***** Supplied data *****

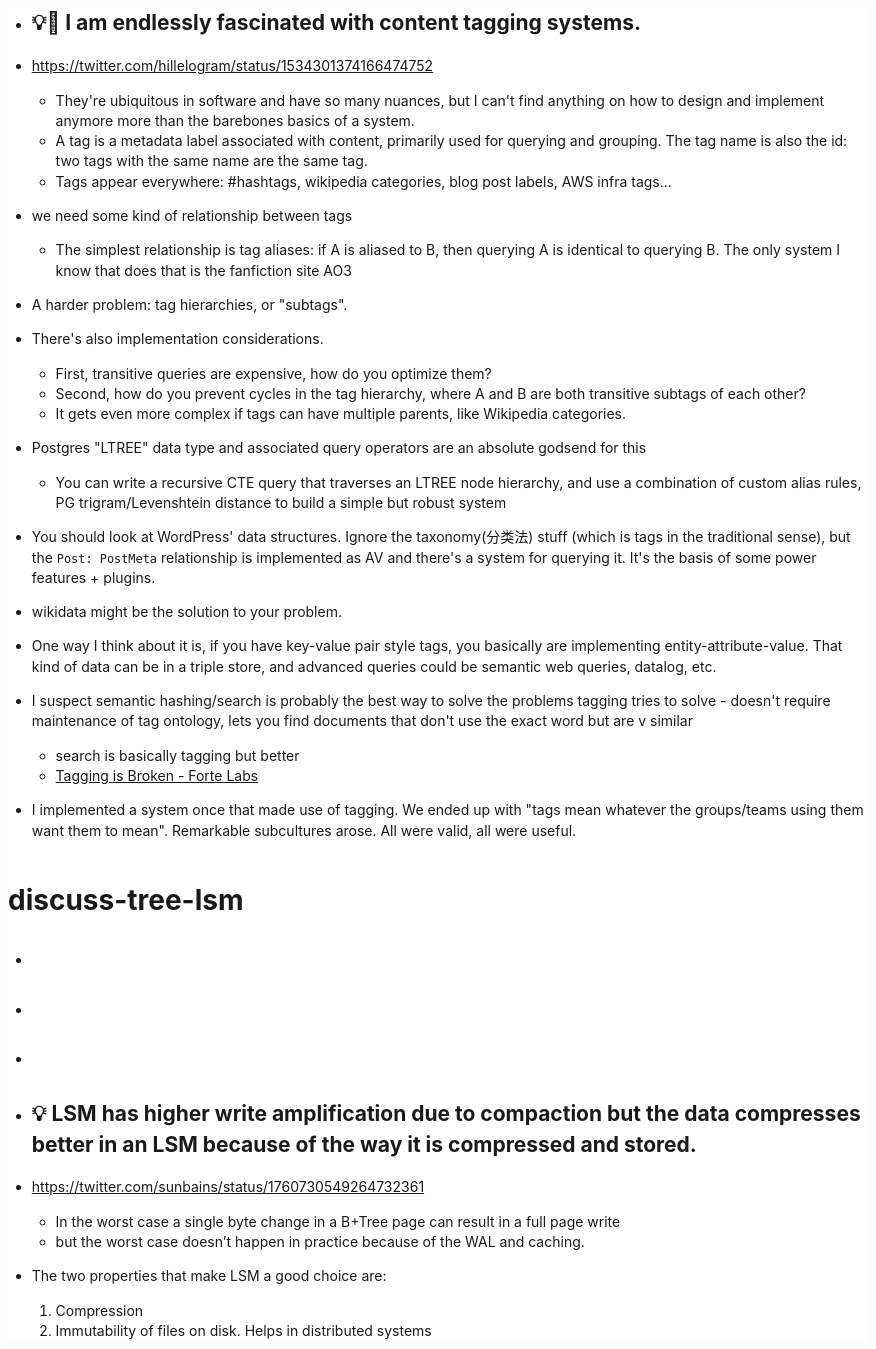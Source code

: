 - ## 💡🌲 I am endlessly fascinated with content tagging systems. 
- https://twitter.com/hillelogram/status/1534301374166474752
  - They're ubiquitous in software and have so many nuances, but I can't find anything on how to design and implement anymore more than the barebones basics of a system.
  - A tag is a metadata label associated with content, primarily used for querying and grouping. The tag name is also the id: two tags with the same name are the same tag.
  - Tags appear everywhere: #hashtags, wikipedia categories, blog post labels, AWS infra tags...
- we need some kind of relationship between tags
  - The simplest relationship is tag aliases: if A is aliased to B, then querying A is identical to querying B. The only system I know that does that is the fanfiction site AO3
- A harder problem: tag hierarchies, or "subtags".
- There's also implementation considerations. 
  - First, transitive queries are expensive, how do you optimize them? 
  - Second, how do you prevent cycles in the tag hierarchy, where A and B are both transitive subtags of each other?
  - It gets even more complex if tags can have multiple parents, like Wikipedia categories. 

- Postgres "LTREE" data type and associated query operators are an absolute godsend for this
  - You can write a recursive CTE query that traverses an LTREE node hierarchy, and use a combination of custom alias rules, PG trigram/Levenshtein distance to build a simple but robust system

- You should look at WordPress' data structures. Ignore the taxonomy(分类法) stuff (which is tags in the traditional sense), but the `Post: PostMeta` relationship is implemented as AV and there's a system for querying it. It's the basis of some power features + plugins.

- wikidata might be the solution to your problem.

- One way I think about it is, if you have key-value pair style tags, you basically are implementing entity-attribute-value. That kind of data can be in a triple store, and advanced queries could be semantic web queries, datalog, etc.

- I suspect semantic hashing/search is probably the best way to solve the problems tagging tries to solve - doesn't require maintenance of tag ontology, lets you find documents that don't use the exact word but are v similar
  - search is basically tagging but better
  - [Tagging is Broken - Forte Labs](https://fortelabs.com/blog/tagging-is-broken/)

- I implemented a system once that made use of tagging. We ended up with "tags mean whatever the groups/teams using them want them to mean". Remarkable subcultures arose. All were valid, all were useful.
# discuss-tree-lsm
- ## 

- ## 

- ## 

- ## 💡 LSM has higher write amplification due to compaction but the data compresses better in an LSM because of the way it is compressed and stored. 
- https://twitter.com/sunbains/status/1760730549264732361
  - In the worst case a single byte change in a B+Tree page can result in a full page write 
  - but the worst case doesn’t happen in practice because of the WAL and caching.
- The two properties that make LSM a good choice are:
  1. Compression
  2. Immutability of files on disk. Helps in distributed systems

*****

* Problem to work on: From the records above, pull out each line that has "subtags".

* Written solution:
- A harder problem: tag hierarchies, or "subtags".
  - Second, how do you prevent cycles in the tag hierarchy, where A and B are both transitive subtags of each other?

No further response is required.